“I SEMAFORI ROSSI NON SONO DIO”. LA STORIA DI GINO PAOLI RACCONTATA DA LUCIO PALAZZO AL SALONE DEL LIBRO

Cultura / Eventi // Scritto da Serena Ferrara // 11 maggio 2014

“I SEMAFORI ROSSI NON SONO DIO”. LA STORIA DI GINO PAOLI RACCONTATA DA LUCIO PALAZZO AL SALONE DEL LIBRO


lucio palazzo - gino paoli“I semafori rossi non sono Dio”. Si intitola così il nuovo libro del giornalista biscegliese Lucio Palazzo, che sarà presentato domenica 11 maggio, al Salone Internazionale del Libro di Torino.
Il titolo del volume edito per la Rai Eri è tratto dall’omonimo album del 1974, in cui Paoli reinterpreta in lingua italiana le canzoni del grande musicista catalano Joan Manuel Serrat.

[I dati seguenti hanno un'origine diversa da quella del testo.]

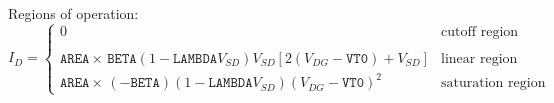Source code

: \documentclass{article}
\begin{document}
\\

Regions of operation:
\newline
{}\\
\begin{equation}
I_{D} = \left\{ \begin{array}{ll}
      0  & \mbox{cutoff region} \\ \\
      \texttt{AREA}\times \,\texttt{BETA} \left(1 - \texttt{LAMBDA} V_{SD}\right)V_{SD}
      \left[2\left(V_{DG}- \texttt{VT0}\right)+V_{SD}\right]
         &\mbox{linear region}\\
      \texttt{AREA} \times \,(-\texttt{BETA}) \left(1 - \texttt{LAMBDA} V_{SD}\right)
      \left(V_{DG} - \texttt{VT0}\right)^2
         &\mbox{saturation region} \end{array} \right. %
\end{equation}\\
\end{document}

E il solo fatto che per raccontare Paoli, sia stato scelto un album che un omaggio a terzi, racconta della discrezione del grande artista, parabola di vita di un “poeta della sottrazione” che fa del minimalismo, dell’essenzialità, il segreto del suo successo incontestato.
Il racconto-colloquio con Gino Paoli, ripercorre la storia dell’Italia, dal 1960 ad oggi, attraverso le amicizie e i confronti con l’Italia della ripresa: amico di Tenco, De Andrè, Mina e talent scout di Lucio Dalla, Bruno Lauzi, Arnaldo Bagnasco, Umberto Bindi, Gino Paoli è stato compagno di scuola di Renzo Piano, compagno di avventure di Beppe Grillo, Antonio Ricci oltre che parlamentare per il PCI dal 1987 al 1992.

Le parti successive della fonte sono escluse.